The real howler in Posner’s post is the claim that the Bush Administration’s “views about presidential power were formally the same as its predecessors—and those of its successor, apparently.” Later, he softens this line a bit, asserting that “[i]t remains unclear whether Bush’s views on presidential power in the end were all that different from Clinton’s ….” Put either way, however, the assertion is unsupported. In fact, the Clinton Administration’s views on presidential power were dramatically different than those of the Reagan, Bush I, or Bush II Administrations. During the Clinton Administration, the Office of Legal Counsel issued an opinion, known as the Dellinger Memo, setting forth a comprehensive view of separation of powers in the domestic sphere. That memo fully embraced not only holding, but the analytical approach of Morrison v. Olson. The Reagan and two Bush Administrations regarded that opinion as heresy. Several opinions of those administrations treated it as a narrow holding that had little effect outside its peculiar facts, because accepting its reasoning would repudiate their various models of the unitary executive theory. As for the Obama Administration, nothing in last week’s signing statement indicates what its view of presidential power might be. The objections in that statement were all fairly routine objections that could be made under either theory of presidential power. This is not to say that there is no practical difference between them. Take the objection to the rider that forbids the use of funds to place U.S. troops under U.N. command unless the President first receives a recommendation to do so from a subordinate military officer. This provision offends any credible theory of the commander-in-chief power that I am aware of. It does not follow from this that all theories of the commander-in-chief power are practically the same. President Bush once issued a signing statement claiming that a statute limiting the number of both civilian and military personnel in the Defense Department’s legislative affairs office was inconsistent with the President’s authority as commander in chief. Nothing in President Obama’s signing statement indicates that he would agree with this preposterous view of the commander-in-chief power.
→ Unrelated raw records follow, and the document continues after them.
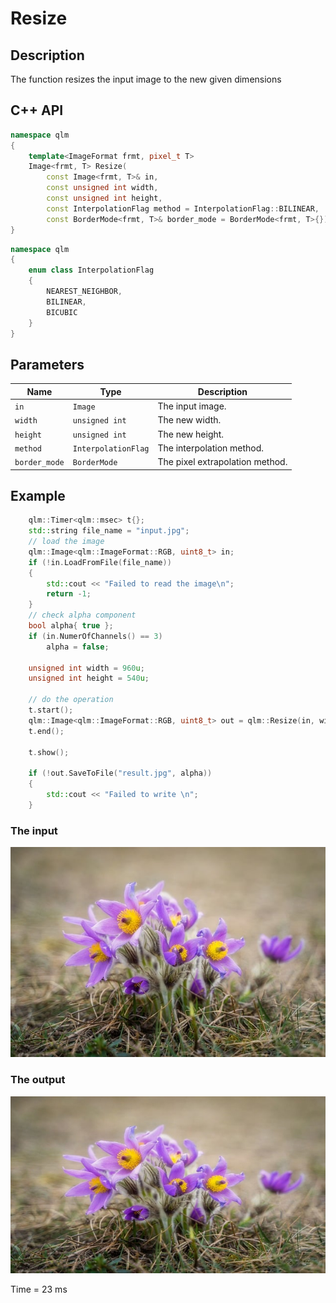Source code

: # Resize

## Description
The function resizes the input image to the new given dimensions

## C++ API
```c++
namespace qlm
{
	template<ImageFormat frmt, pixel_t T>
	Image<frmt, T> Resize(
		const Image<frmt, T>& in,
		const unsigned int width,
		const unsigned int height,
		const InterpolationFlag method = InterpolationFlag::BILINEAR,
		const BorderMode<frmt, T>& border_mode = BorderMode<frmt, T>{});
}
```
```c++
namespace qlm
{
	enum class InterpolationFlag
	{
		NEAREST_NEIGHBOR,
		BILINEAR,
		BICUBIC
	}
}
```
## Parameters

| Name           | Type                | Description                      |
|----------------|---------------------|----------------------------------|
| `in`           | `Image`             | The input image.                 |
| `width`        | `unsigned int`      | The new width.                   |
| `height`       | `unsigned int`      | The new height.                  |
| `method`       | `InterpolationFlag` | The interpolation method.        |
| `border_mode`  | `BorderMode`        | The pixel extrapolation method.  |

## Example 

```c++
    qlm::Timer<qlm::msec> t{};
	std::string file_name = "input.jpg";
	// load the image
	qlm::Image<qlm::ImageFormat::RGB, uint8_t> in;
	if (!in.LoadFromFile(file_name))
	{
		std::cout << "Failed to read the image\n";
		return -1;
	}
	// check alpha component
	bool alpha{ true };
	if (in.NumerOfChannels() == 3)
		alpha = false;
	
	unsigned int width = 960u;
	unsigned int height = 540u;

	// do the operation
	t.start();
	qlm::Image<qlm::ImageFormat::RGB, uint8_t> out = qlm::Resize(in, width, height);
	t.end();

	t.show();
	
	if (!out.SaveToFile("result.jpg", alpha))
	{
		std::cout << "Failed to write \n";
	}
```
### The input
![Input Image](input.jpg)
### The output
![Input Image](result.jpg)

Time = 23 ms
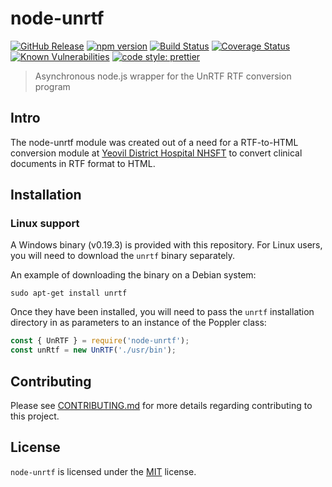 # node-unrtf

[![GitHub Release](https://img.shields.io/github/release/Fdawgs/node-unrtf.svg)](https://github.com/Fdawgs/node-unrtf/releases/latest/) [![npm version](https://img.shields.io/npm/v/node-unrtf)](https://www.npmjs.com/package/node-unrtf)
[![Build Status](https://travis-ci.com/Fdawgs/node-unrtf.svg?branch=master)](https://travis-ci.com/Fdawgs/node-unrtf) [![Coverage Status](https://coveralls.io/repos/github/Fdawgs/node-unrtf/badge.svg?branch=master)](https://coveralls.io/github/Fdawgs/node-unrtf?branch=master) [![Known Vulnerabilities](https://snyk.io/test/github/Fdawgs/node-unrtf/badge.svg)](https://snyk.io/test/github/Fdawgs/node-unrtf) [![code style: prettier](https://img.shields.io/badge/code_style-prettier-ff69b4.svg?style=flat-square)](https://github.com/prettier/prettier)

> Asynchronous node.js wrapper for the UnRTF RTF conversion program

## Intro

The node-unrtf module was created out of a need for a RTF-to-HTML conversion module at [Yeovil District Hospital NHSFT](https://yeovilhospital.co.uk/) to convert clinical documents in RTF format to HTML.

## Installation

### Linux support

A Windows binary (v0.19.3) is provided with this repository.
For Linux users, you will need to download the `unrtf` binary separately.

An example of downloading the binary on a Debian system:

```
sudo apt-get install unrtf
```

Once they have been installed, you will need to pass the `unrtf` installation directory in as parameters to an instance of the Poppler class:

```js
const { UnRTF } = require('node-unrtf');
const unRtf = new UnRTF('./usr/bin');
```

## Contributing

Please see [CONTRIBUTING.md](https://github.com/Fdawgs/node-unrtf/blob/master/CONTRIBUTING.md) for more details regarding contributing to this project.

## License

`node-unrtf` is licensed under the [MIT](https://github.com/Fdawgs/node-unrtf/blob/master/LICENSE) license.

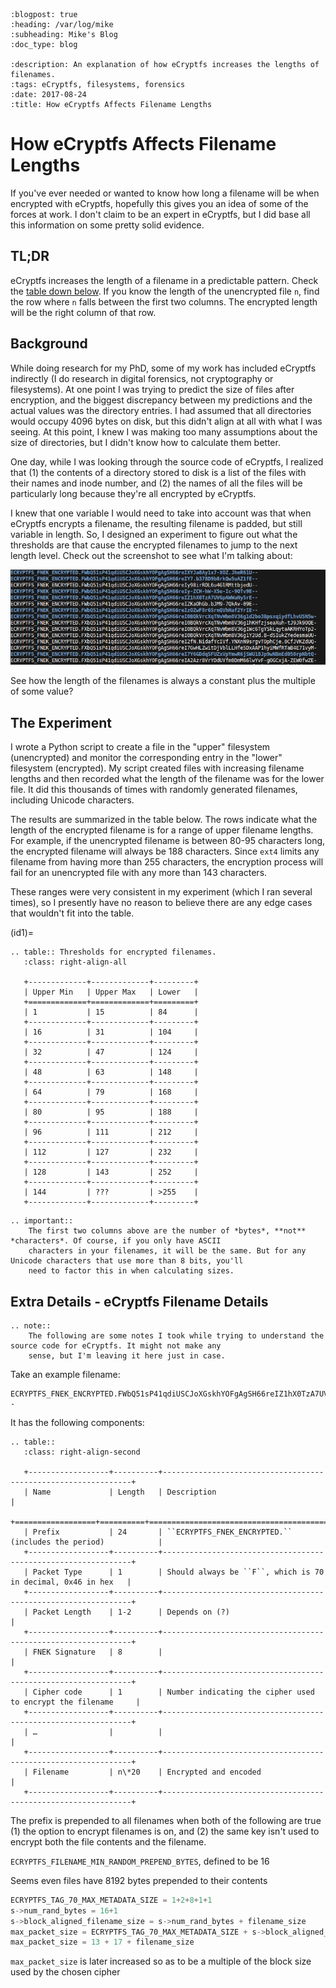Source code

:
 ```{eval-rst}
:blogpost: true
:heading: /var/log/mike
:subheading: Mike's Blog
:doc_type: blog

:description: An explanation of how eCryptfs increases the lengths of filenames.
:tags: eCryptfs, filesystems, forensics
:date: 2017-08-24
:title: How eCryptfs Affects Filename Lengths
```
# How eCryptfs Affects Filename Lengths

If you've ever needed or wanted to know how long a filename will be when encrypted with eCryptfs, hopefully this gives
you an idea of some of the forces at work. I don't claim to be an expert in eCryptfs, but I did base all this
information on some pretty solid evidence.


## TL;DR

eCryptfs increases the length of a filename in a predictable pattern. Check the [table down below](id1). If you know
the length of the unencrypted file `n`, find the row where `n` falls between the first two columns. The encrypted length
will be the right column of that row.


## Background

While doing research for my PhD, some of my work has included eCryptfs indirectly (I do research in digital forensics,
not cryptography or filesystems). At one point I was trying to predict the size of files after encryption, and the
biggest discrepancy between my predictions and the actual values was the directory entries. I had assumed that all
directories would occupy 4096 bytes on disk, but this didn't align at all with what I was seeing. At this point, I knew
I was making too many assumptions about the size of directories, but I didn't know how to calculate them better.

One day, while I was looking through the source code of eCryptfs, I realized that (1) the contents of a directory stored
to disk is a list of the files with their names and inode number, and (2) the names of all the files will be
particularly long because they're all encrypted by eCryptfs.

I knew that one variable I would need to take into account was that when eCryptfs encrypts a filename, the resulting
filename is padded, but still variable in length. So, I designed an experiment to figure out what the thresholds are
that cause the encrypted filenames to jump to the next length level. Check out the screenshot to see what I'm talking
about:

![blah](eCryptfs_filenames.png)

See how the length of the filenames is always a constant plus the multiple of some value?


## The Experiment

I wrote a Python script to create a file in the "upper" filesystem (unencrypted) and monitor the corresponding entry in
the "lower" filesystem (encrypted). My script created files with increasing filename lengths and then recorded what the
length of the filename was for the lower file. It did this thousands of times with randomly generated filenames,
including Unicode characters.

The results are summarized in the table below. The rows indicate what the length of the encrypted filename is for a
range of upper filename lengths. For example, if the unencrypted filename is between 80-95 characters long, the
encrypted filename will always be 188 characters. Since `ext4` limits any filename from having more than 255 characters,
the encryption process will fail for an unencrypted file with any more than 143 characters.

These ranges were very consistent in my experiment (which I ran several times), so I presently have no reason to believe
there are any edge cases that wouldn't fit into the table.

(id1)=
```{eval-rst}
.. table:: Thresholds for encrypted filenames.
   :class: right-align-all

   +-------------+-------------+---------+
   | Upper Min   | Upper Max   | Lower   |
   +=============+=============+=========+
   | 1           | 15          | 84      |
   +-------------+-------------+---------+
   | 16          | 31          | 104     |
   +-------------+-------------+---------+
   | 32          | 47          | 124     |
   +-------------+-------------+---------+
   | 48          | 63          | 148     |
   +-------------+-------------+---------+
   | 64          | 79          | 168     |
   +-------------+-------------+---------+
   | 80          | 95          | 188     |
   +-------------+-------------+---------+
   | 96          | 111         | 212     |
   +-------------+-------------+---------+
   | 112         | 127         | 232     |
   +-------------+-------------+---------+
   | 128         | 143         | 252     |
   +-------------+-------------+---------+
   | 144         | ???         | >255    |
   +-------------+-------------+---------+
```

```{eval-rst}
.. important::
    The first two columns above are the number of *bytes*, **not** *characters*. Of course, if you only have ASCII
    characters in your filenames, it will be the same. But for any Unicode characters that use more than 8 bits, you'll
    need to factor this in when calculating sizes.
```


## Extra Details - eCryptfs Filename Details

```{eval-rst}
.. note::
    The following are some notes I took while trying to understand the source code for eCryptfs. It might not make any
    sense, but I'm leaving it here just in case.
```


Take an example filename:

```
ECRYPTFS_FNEK_ENCRYPTED.FWbQ51sP41qdiUSCJoXGskhYOFgAgSH66reIZ1hX0TzA7UVGpAWWaNy5rE--
```

It has the following components:

```{eval-rst}
.. table::
   :class: right-align-second

   +------------------+----------+---------------------------------------------------------------+
   | Name             | Length   | Description                                                   |
   +==================+==========+===============================================================+
   | Prefix           | 24       | ``ECRYPTFS_FNEK_ENCRYPTED.`` (includes the period)            |
   +------------------+----------+---------------------------------------------------------------+
   | Packet Type      | 1        | Should always be ``F``, which is 70 in decimal, 0x46 in hex   |
   +------------------+----------+---------------------------------------------------------------+
   | Packet Length    | 1-2      | Depends on (?)                                                |
   +------------------+----------+---------------------------------------------------------------+
   | FNEK Signature   | 8        |                                                               |
   +------------------+----------+---------------------------------------------------------------+
   | Cipher code      | 1        | Number indicating the cipher used to encrypt the filename     |
   +------------------+----------+---------------------------------------------------------------+
   | …                |          |                                                               |
   +------------------+----------+---------------------------------------------------------------+
   | Filename         | n\*20    | Encrypted and encoded                                         |
   +------------------+----------+---------------------------------------------------------------+
```


The prefix is prepended to all filenames when both of the following are true (1) the option to encrypt filenames is on,
and (2) the same key isn't used to encrypt both the file contents and the filename.

`ECRYPTFS_FILENAME_MIN_RANDOM_PREPEND_BYTES`, defined to be 16


Seems even files have 8192 bytes prepended to their contents

```c
ECRYPTFS_TAG_70_MAX_METADATA_SIZE = 1+2+8+1+1
s->num_rand_bytes = 16+1
s->block_aligned_filename_size = s->num_rand_bytes + filename_size
max_packet_size = ECRYPTFS_TAG_70_MAX_METADATA_SIZE + s->block_aligned_filename_size
max_packet_size = 13 + 17 + filename_size
```

`max_packet_size` is later increased so as to be a multiple of the block size used by the chosen cipher
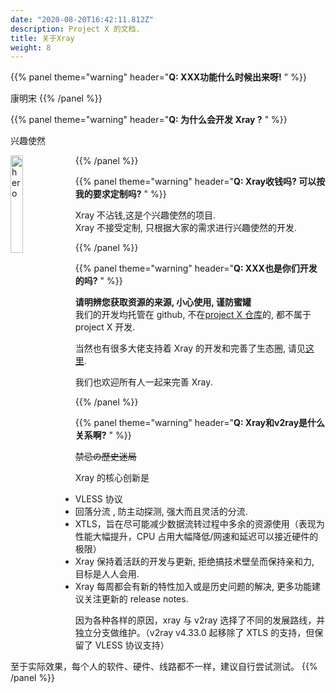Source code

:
 ```yaml
---
date: "2020-08-20T16:42:11.812Z"
description: Project X 的文档.
title: 关于Xray
weight: 8
---
```


{{% panel theme="warning" header="**Q: XXX功能什么时候出来呀!** " %}}

康明宋
{{% /panel %}}

{{% panel theme="warning" header="**Q: 为什么会开发 Xray ?** " %}}

兴趣使然

 <img src="../hero.jpg" width = "20%" height = "20%" alt="hero" align="left" />

{{% /panel %}}

{{% panel theme="warning" header="**Q: Xray收钱吗? 可以按我的要求定制吗?** " %}}

Xray 不沾钱,这是个兴趣使然的项目.<br>
Xray 不接受定制, 只根据大家的需求进行兴趣使然的开发.

{{% /panel %}}

{{% panel theme="warning" header="**Q: XXX也是你们开发的吗?** " %}}

**请明辨您获取资源的来源, 小心使用, 谨防蜜罐**<br />
我们的开发均托管在 github, 不在[project X 仓库](https://github.com/XTLS)的, 都不属于 project X 开发.

当然也有很多大佬支持着 Xray 的开发和完善了生态圈, 请见[这里](../../links).

我们也欢迎所有人一起来完善 Xray.

{{% /panel %}}

{{% panel theme="warning" header="**Q:  Xray和v2ray是什么关系啊?** " %}}

~~禁忌の歷史迷局~~

Xray 的核心创新是

- VLESS 协议
- 回落分流 , 防主动探测, 强大而且灵活的分流.
- XTLS，旨在尽可能减少数据流转过程中多余的资源使用（表现为性能大幅提升，CPU 占用大幅降低/网速和延迟可以接近硬件的极限）
- Xray 保持着活跃的开发与更新, 拒绝搞技术壁垒而保持亲和力, 目标是人人会用.
- Xray 每周都会有新的特性加入或是历史问题的解决, 更多功能建议关注更新的 release notes.

因为各种各样的原因，xray 与 v2ray 选择了不同的发展路线，并独立分支做维护。（v2ray v4.33.0 起移除了 XTLS 的支持，但保留了 VLESS 协议支持）

至于实际效果，每个人的软件、硬件、线路都不一样，建议自行尝试测试。
{{% /panel %}}

<br />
Finally, I do not understand Posner’s beef with Charlie Savage’s reporting on signing statements. I am one of the former Clinton Administration lawyers who, like Posner, believes that the real issue in the signing statement debate is not whether it is appropriate to use them (like Posner, I think it is), but the substance of the statements themselves. The American Bar Association took a contrary position. Savage’s news article (why the quotes?) fairly reports this disagreement. I don’t see how Savage paints me as rear-end-covering. Although there is a quote from an ABA commission member more or less to that effect, this is not the reporter’s own statement. I don’t see any basis for regarding Savage as having painted Posner or anyone else as a “right-wing lunatic.” For my part, I’d say anyone who can make arcane aspects of separation of powers interesting is more than deserving of a Pulitzer Prize.

The signing statement that President Obama issued last week contains no basis at all for concluding that Obama Administration has adopted essentially the same theory of presidential power that the Bush Administration held. In fact, we do not yet know what the Obama Administration’s theory of presidential power is. It will be worth watching signing statements and the opinions of the Office of Legal Counsel to learn what this theory is. At that point, it will be profitable to discuss and debate the merits of its theory.